• **Supplied data**

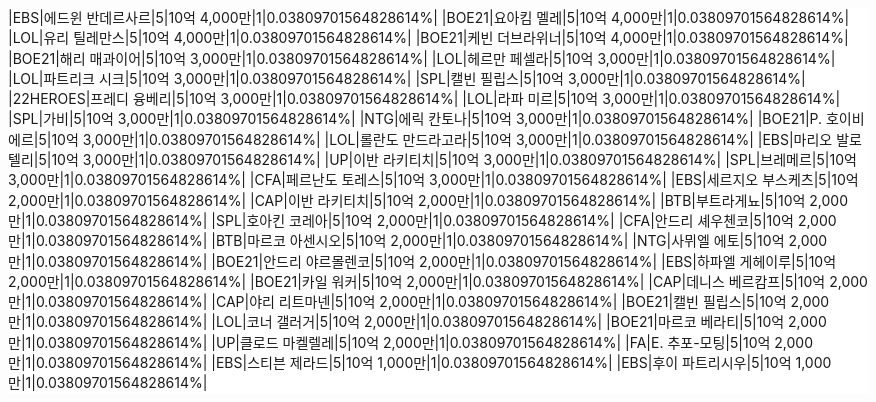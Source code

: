 |EBS|에드윈 반데르사르|5|10억 4,000만|1|0.03809701564828614%|
|BOE21|요아킴 멜레|5|10억 4,000만|1|0.03809701564828614%|
|LOL|유리 틸레만스|5|10억 4,000만|1|0.03809701564828614%|
|BOE21|케빈 더브라위너|5|10억 4,000만|1|0.03809701564828614%|
|BOE21|해리 매과이어|5|10억 3,000만|1|0.03809701564828614%|
|LOL|헤르만 페셀라|5|10억 3,000만|1|0.03809701564828614%|
|LOL|파트리크 시크|5|10억 3,000만|1|0.03809701564828614%|
|SPL|캘빈 필립스|5|10억 3,000만|1|0.03809701564828614%|
|22HEROES|프레디 융베리|5|10억 3,000만|1|0.03809701564828614%|
|LOL|라파 미르|5|10억 3,000만|1|0.03809701564828614%|
|SPL|가비|5|10억 3,000만|1|0.03809701564828614%|
|NTG|에릭 칸토나|5|10억 3,000만|1|0.03809701564828614%|
|BOE21|P. 호이비에르|5|10억 3,000만|1|0.03809701564828614%|
|LOL|롤란도 만드라고라|5|10억 3,000만|1|0.03809701564828614%|
|EBS|마리오 발로텔리|5|10억 3,000만|1|0.03809701564828614%|
|UP|이반 라키티치|5|10억 3,000만|1|0.03809701564828614%|
|SPL|브레메르|5|10억 3,000만|1|0.03809701564828614%|
|CFA|페르난도 토레스|5|10억 3,000만|1|0.03809701564828614%|
|EBS|세르지오 부스케츠|5|10억 2,000만|1|0.03809701564828614%|
|CAP|이반 라키티치|5|10억 2,000만|1|0.03809701564828614%|
|BTB|부트라게뇨|5|10억 2,000만|1|0.03809701564828614%|
|SPL|호아킨 코레아|5|10억 2,000만|1|0.03809701564828614%|
|CFA|안드리 셰우첸코|5|10억 2,000만|1|0.03809701564828614%|
|BTB|마르코 아센시오|5|10억 2,000만|1|0.03809701564828614%|
|NTG|사뮈엘 에토|5|10억 2,000만|1|0.03809701564828614%|
|BOE21|안드리 야르몰렌코|5|10억 2,000만|1|0.03809701564828614%|
|EBS|하파엘 게헤이루|5|10억 2,000만|1|0.03809701564828614%|
|BOE21|카일 워커|5|10억 2,000만|1|0.03809701564828614%|
|CAP|데니스 베르캄프|5|10억 2,000만|1|0.03809701564828614%|
|CAP|야리 리트마넨|5|10억 2,000만|1|0.03809701564828614%|
|BOE21|캘빈 필립스|5|10억 2,000만|1|0.03809701564828614%|
|LOL|코너 갤러거|5|10억 2,000만|1|0.03809701564828614%|
|BOE21|마르코 베라티|5|10억 2,000만|1|0.03809701564828614%|
|UP|클로드 마켈렐레|5|10억 2,000만|1|0.03809701564828614%|
|FA|E. 추포-모팅|5|10억 2,000만|1|0.03809701564828614%|
|EBS|스티븐 제라드|5|10억 1,000만|1|0.03809701564828614%|
|EBS|후이 파트리시우|5|10억 1,000만|1|0.03809701564828614%|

• **Prompt**
Find the lines of the listing above that hold "라키티치". Please copy them.

• **Written answer**
|UP|이반 라키티치|5|10억 3,000만|1|0.03809701564828614%|
|CAP|이반 라키티치|5|10억 2,000만|1|0.03809701564828614%|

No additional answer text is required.